--- Data provided ---

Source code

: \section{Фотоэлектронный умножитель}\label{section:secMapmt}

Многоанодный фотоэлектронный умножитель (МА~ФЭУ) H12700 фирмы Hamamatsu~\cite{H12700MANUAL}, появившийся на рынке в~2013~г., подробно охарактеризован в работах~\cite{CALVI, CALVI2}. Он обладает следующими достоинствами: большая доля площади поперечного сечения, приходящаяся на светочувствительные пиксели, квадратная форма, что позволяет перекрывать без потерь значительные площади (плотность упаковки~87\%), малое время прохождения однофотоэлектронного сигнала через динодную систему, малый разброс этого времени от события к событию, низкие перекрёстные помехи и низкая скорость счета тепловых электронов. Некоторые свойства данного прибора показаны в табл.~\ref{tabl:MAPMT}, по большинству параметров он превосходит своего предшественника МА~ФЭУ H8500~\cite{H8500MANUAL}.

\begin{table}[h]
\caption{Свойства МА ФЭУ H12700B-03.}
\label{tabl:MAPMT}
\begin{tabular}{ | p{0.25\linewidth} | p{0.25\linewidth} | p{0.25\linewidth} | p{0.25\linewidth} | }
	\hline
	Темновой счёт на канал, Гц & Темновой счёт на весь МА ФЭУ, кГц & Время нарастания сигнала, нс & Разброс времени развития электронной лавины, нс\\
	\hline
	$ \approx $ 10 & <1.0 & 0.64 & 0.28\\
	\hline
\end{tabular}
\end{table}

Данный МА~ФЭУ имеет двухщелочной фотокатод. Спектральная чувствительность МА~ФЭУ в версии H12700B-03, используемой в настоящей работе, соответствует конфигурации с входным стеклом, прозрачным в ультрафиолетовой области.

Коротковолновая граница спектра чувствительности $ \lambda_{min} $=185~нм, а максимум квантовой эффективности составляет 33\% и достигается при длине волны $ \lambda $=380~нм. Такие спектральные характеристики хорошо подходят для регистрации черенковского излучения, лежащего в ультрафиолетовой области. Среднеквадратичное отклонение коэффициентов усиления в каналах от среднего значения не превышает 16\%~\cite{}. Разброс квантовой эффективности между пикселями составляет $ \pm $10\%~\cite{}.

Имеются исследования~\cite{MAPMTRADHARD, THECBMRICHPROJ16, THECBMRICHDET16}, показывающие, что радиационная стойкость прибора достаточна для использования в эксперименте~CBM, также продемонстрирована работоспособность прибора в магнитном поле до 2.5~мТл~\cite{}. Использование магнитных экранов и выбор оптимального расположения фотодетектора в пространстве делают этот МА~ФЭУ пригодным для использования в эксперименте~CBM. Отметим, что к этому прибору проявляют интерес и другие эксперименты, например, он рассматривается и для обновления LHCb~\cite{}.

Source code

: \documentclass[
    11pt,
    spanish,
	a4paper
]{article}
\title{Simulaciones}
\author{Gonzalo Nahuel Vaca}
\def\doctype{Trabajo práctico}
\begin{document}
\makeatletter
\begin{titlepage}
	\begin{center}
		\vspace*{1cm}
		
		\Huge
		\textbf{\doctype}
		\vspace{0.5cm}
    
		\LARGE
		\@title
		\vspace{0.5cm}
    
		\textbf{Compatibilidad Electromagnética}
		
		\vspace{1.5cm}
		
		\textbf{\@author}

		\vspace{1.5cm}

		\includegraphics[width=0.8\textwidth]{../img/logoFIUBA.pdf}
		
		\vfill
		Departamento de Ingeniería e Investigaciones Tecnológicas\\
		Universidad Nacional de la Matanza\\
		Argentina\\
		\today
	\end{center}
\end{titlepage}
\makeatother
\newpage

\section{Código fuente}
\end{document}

---

** Task directions **
Starting at the top of the records, copy every line exactly.

** Solved problem **
Source code

: \section{Фотоэлектронный умножитель}\label{section:secMapmt}

Многоанодный фотоэлектронный умножитель (МА~ФЭУ) H12700 фирмы Hamamatsu~\cite{H12700MANUAL}, появившийся на рынке в~2013~г., подробно охарактеризован в работах~\cite{CALVI, CALVI2}. Он обладает следующими достоинствами: большая доля площади поперечного сечения, приходящаяся на светочувствительные пиксели, квадратная форма, что позволяет перекрывать без потерь значительные площади (плотность упаковки~87\%), малое время прохождения однофотоэлектронного сигнала через динодную систему, малый разброс этого времени от события к событию, низкие перекрёстные помехи и низкая скорость счета тепловых электронов. Некоторые свойства данного прибора показаны в табл.~\ref{tabl:MAPMT}, по большинству параметров он превосходит своего предшественника МА~ФЭУ H8500~\cite{H8500MANUAL}.

\begin{table}[h]
\caption{Свойства МА ФЭУ H12700B-03.}
\label{tabl:MAPMT}
\begin{tabular}{ | p{0.25\linewidth} | p{0.25\linewidth} | p{0.25\linewidth} | p{0.25\linewidth} | }
	\hline
	Темновой счёт на канал, Гц & Темновой счёт на весь МА ФЭУ, кГц & Время нарастания сигнала, нс & Разброс времени развития электронной лавины, нс\\
	\hline
	$ \approx $ 10 & <1.0 & 0.64 & 0.28\\
	\hline
\end{tabular}
\end{table}

Данный МА~ФЭУ имеет двухщелочной фотокатод. Спектральная чувствительность МА~ФЭУ в версии H12700B-03, используемой в настоящей работе, соответствует конфигурации с входным стеклом, прозрачным в ультрафиолетовой области.

Коротковолновая граница спектра чувствительности $ \lambda_{min} $=185~нм, а максимум квантовой эффективности составляет 33\% и достигается при длине волны $ \lambda $=380~нм. Такие спектральные характеристики хорошо подходят для регистрации черенковского излучения, лежащего в ультрафиолетовой области. Среднеквадратичное отклонение коэффициентов усиления в каналах от среднего значения не превышает 16\%~\cite{}. Разброс квантовой эффективности между пикселями составляет $ \pm $10\%~\cite{}.

Имеются исследования~\cite{MAPMTRADHARD, THECBMRICHPROJ16, THECBMRICHDET16}, показывающие, что радиационная стойкость прибора достаточна для использования в эксперименте~CBM, также продемонстрирована работоспособность прибора в магнитном поле до 2.5~мТл~\cite{}. Использование магнитных экранов и выбор оптимального расположения фотодетектора в пространстве делают этот МА~ФЭУ пригодным для использования в эксперименте~CBM. Отметим, что к этому прибору проявляют интерес и другие эксперименты, например, он рассматривается и для обновления LHCb~\cite{}.

Source code

: \documentclass[
    11pt,
    spanish,
	a4paper
]{article}
\title{Simulaciones}
\author{Gonzalo Nahuel Vaca}
\def\doctype{Trabajo práctico}
\begin{document}
\makeatletter
\begin{titlepage}
	\begin{center}
		\vspace*{1cm}
		
		\Huge
		\textbf{\doctype}
		\vspace{0.5cm}
    
		\LARGE
		\@title
		\vspace{0.5cm}
    
		\textbf{Compatibilidad Electromagnética}
		
		\vspace{1.5cm}
		
		\textbf{\@author}

		\vspace{1.5cm}

		\includegraphics[width=0.8\textwidth]{../img/logoFIUBA.pdf}
		
		\vfill
		Departamento de Ingeniería e Investigaciones Tecnológicas\\
		Universidad Nacional de la Matanza\\
		Argentina\\
		\today
	\end{center}
\end{titlepage}
\makeatother
\newpage

\section{Código fuente}
\end{document}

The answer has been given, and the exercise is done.